Castro was born August 13, 1926, in Oriente Province in eastern Cuba. His father, Angel, was a wealthy landowner originally from Spain; his mother, Lina, had been a maid to Angel's first wife.
Though he grew up in wealthy circumstances, Oriente was a poor area wracked by a peasant rebellion in Fidel Castro's formative years, which is thought to have influenced his political leanings.
Educated in Jesuit schools, Castro earned a law degree from the University of Havana and offered free legal services to the poor. In 1952, at the age of 25, he ran for the Cuban parliament.
But just before the election, the government was overthrown by Fulgencio Batista, who established a dictatorship that put Castro on the road to revolution.
In 1953, Castro was one of about 150 fighters who attacked a military barracks in an unsuccessful attempt to overthrow Batista. The attack made him famous throughout Cuba, but it also earned him a prison sentence.
He was released in 1955 and lived in exile in the United States and Mexico, where he organized a guerrilla group with Raúl Castro and Ernesto "Che" Guevara, an Argentine doctor-turned-revolutionary.
The next year, 81 fighters landed in Cuba. Most were killed; the Castros, Guevara and other survivors fled into the Sierra Maestra Mountains along the southeastern coast, where they waged a guerrilla campaign against the Batista government that finally brought it down in 1959.
Although the United States quickly recognized the new Cuban government, tensions arose after Castro began nationalizing factories and plantations owned by American companies. In January 1961, Washington broke off diplomatic ties.
Less than four months later, a group of CIA-trained Cuban exiles, armed with U.S. weapons, landed at the Bay of Pigs in Cuba in a disastrous attempt to overthrow Castro.
Two weeks after the Bay of Pigs, Castro formally declared Cuba a socialist state.

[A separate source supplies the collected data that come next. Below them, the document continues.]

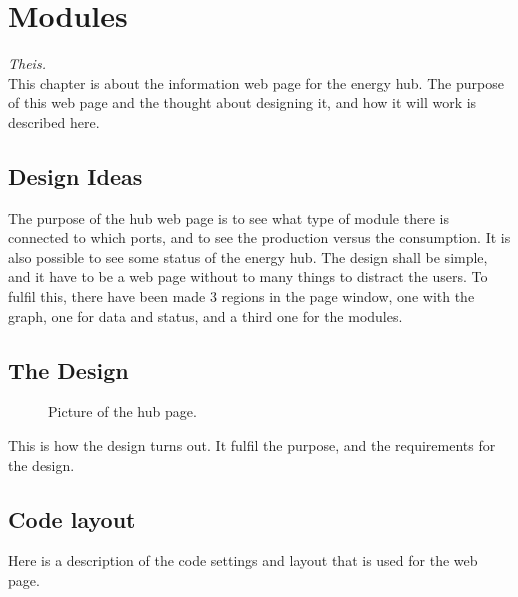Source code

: \newpage
\chapter{Modules}\textit{Theis.}\\
This chapter is about the information web page for the energy hub. The purpose of this web page and the thought about designing it, and how it will work is described here.
\section{Design Ideas}
The purpose of the hub web page is to see what type of module there is connected to which ports, and to see the production versus the consumption. It is also possible to see some status of the energy hub. The design shall be simple, and it have to be a web page without to many things to distract the users. To fulfil this, there have been made 3 regions in the page window, one with the graph, one for data and status, and a third one for the modules.
\section{The Design}

\begin{figure}[h!]
	\center
		\setlength\fboxsep{0pt}
		\setlength\fboxrule{1pt}
   	\caption{Picture of the hub page.}
   	\label{fig:hub_page_design}
\end{figure}
This is how the design turns out. It fulfil the purpose, and the requirements for the design.
\section{Code layout}
Here is a description of the code settings and layout that is used for the web page.

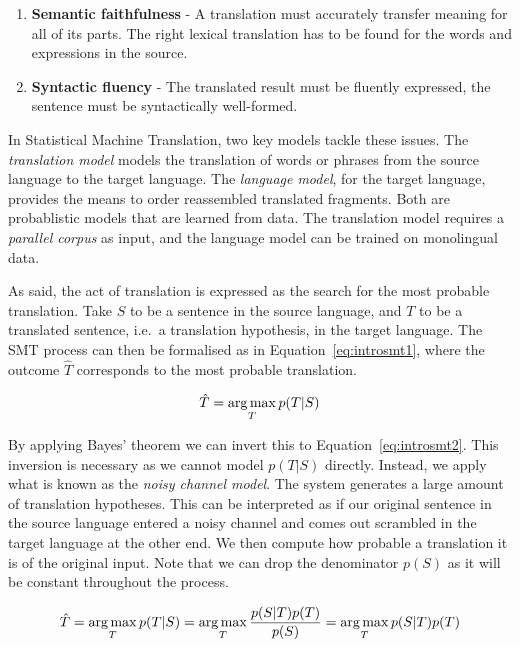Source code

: \begin{enumerate}
	\item \textbf{Semantic faithfulness} - A translation must accurately transfer meaning for all of its parts. The right lexical translation has to be found for the words and expressions in the source.
	\item \textbf{Syntactic fluency} - The translated result must be fluently
        expressed, the sentence must be syntactically well-formed.
\end{enumerate}

In Statistical Machine Translation, two key models tackle these issues. The
\emph{translation model} models the translation of words or phrases from the
source language to the target language. The \emph{language model}, for the
target language, provides the means to order reassembled translated fragments. Both
are probablistic models that are learned from data. The translation model
requires a \emph{parallel corpus} as input, and the language model can be
trained on monolingual data.

As said, the act of translation is expressed as the search for the most
probable translation. Take $S$ to be a sentence in the source language, and $T$
to be a translated sentence, i.e.\ a translation hypothesis, in the target
language. The SMT process can then be formalised as in
Equation~\ref{eq:introsmt1}, where the outcome $\hat{T}$ corresponds to the most probable translation.

\begin{equation}
\hat{T} = \operatorname*{arg\,max}_T p(T|S)
\label{eq:introsmt1}
\end{equation}

By applying Bayes' theorem we can invert this to Equation~\ref{eq:introsmt2}.
This inversion is necessary as we cannot model $p(T|S)$ directly. Instead, we
apply what is known as the \emph{noisy channel model}. The system generates a
large amount of translation hypotheses. This can be interpreted as if our
original sentence in the source language entered a noisy channel and comes out
scrambled in the target language at the other end. We then compute how probable
a translation it is of the original input. Note that we can drop the
denominator $p(S)$ as it will be constant throughout the process.

\begin{equation}
\hat{T} = \operatorname*{arg\,max}_T p(T|S) = \operatorname*{arg\,max}_T \frac{p(S|T)p(T)}{p(S)} = \operatorname*{arg\,max}_T p(S|T)p(T)
\label{eq:introsmt2}
\end{equation}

In October 1962, Cuba became the focus of a tense world crisis after the Soviet Union installed nuclear weapons in the country. President Kennedy demanded that the Soviets remove them and quarantined the island, bringing the world to the brink of nuclear war.

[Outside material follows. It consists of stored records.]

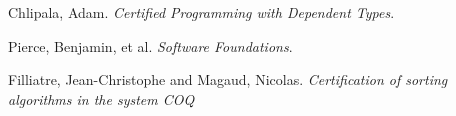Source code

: \documentclass{article}
\begin{document}
\begin{thebibliography}{xx}
    Chlipala, Adam. \emph{Certified Programming with Dependent Types}.

    Pierce, Benjamin, et al. \emph{Software Foundations}.
    
    Filliatre, Jean-Christophe and Magaud, Nicolas. \emph{Certification of sorting algorithms in the system COQ}
\end{thebibliography}
\end{document}
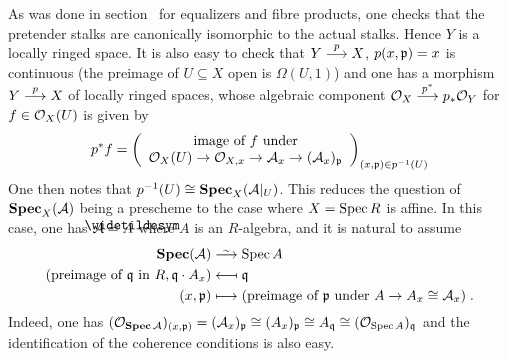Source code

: \documentclass[a4paper,parskip=half,numbers=enddot, DIV=12]{scrreprt}
\begin{document}
As was done in section~ for equalizers and fibre products, one checks that the pretender stalks are canonically isomorphic to the actual stalks. Hence $Y$ is a locally ringed space. It is also easy to check that $Y\morphism[p] X$, $p(x,\mathfrak{p})=x$ is continuous (the preimage of $U\subseteq X$ open is $\Omega(U, 1)$) and one has a morphism $Y\morphism[p] X$ of locally ringed spaces, whose algebraic component $\Oo_X\morphism[p^*]p_*\Oo_Y$ for $f\in\mathcal{O}_X(U)$ is given by 
\begin{align*}
	p^* f=\left(
	\begin{array}{c}
		\text{image of }f\text{ under}\\
		\Oo_X(U) \morphism \Oo_{X,x} \morphism \Aa_x \morphism (\Aa_x)_\pp 
	\end{array}\right)_{(x,\pp)\in p^{-1}(U)}
\end{align*}
One then notes that $p^{-1} (U)\cong \operatorname{\mathbf{Spec}}_X(\mathcal{A}|_U)$. This reduces the question of $\operatorname{\mathbf{Spec}}_X(\mathcal{A})$ being a prescheme to the case where $X=\operatorname{Spec} R$ is affine. In this case, one has $\Aa= \snake A$ where $A$ is an $R$-algebra, and it is natural to assume 
\begin{align*}
    \SPEC(\Aa)&\isomorphism \Spec A\\
    (\text{preimage of }\qq\text{ in }R, \qq \cdot A_x) &\longmapsfrom \qq\\
    (x,\pp)  &\longmapsto (\text{preimage of }\pp\text{ under } A\to A_x \cong \Aa_x)\;.
\end{align*}
Indeed, one has $(\mathcal{O}_{\operatorname{\mathbf{Spec}} \mathcal{A}})_{(x,\mathfrak{p})} = (\mathcal{A}_x)_{\mathfrak{p}} \cong (A_x)_{\mathfrak{p}} \cong A_{\mathfrak{q}} \cong (\mathcal{O}_{\operatorname{Spec} A})_{\mathfrak{q}}$ and the identification of the coherence conditions is also easy.
\end{document}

The Soviet Union backed down and removed the weapons.
Through the years, Castro was the target of scores of CIA assassination attempts. He took delight in the fact none of them ever succeeded.
"I have never been afraid of death. I have never been concerned about death," he once said.
As for Castro's private life, he is believed to have fathered eight children with four women. His longtime companion, Dalia Soto del Valle, is the mother of five of his sons.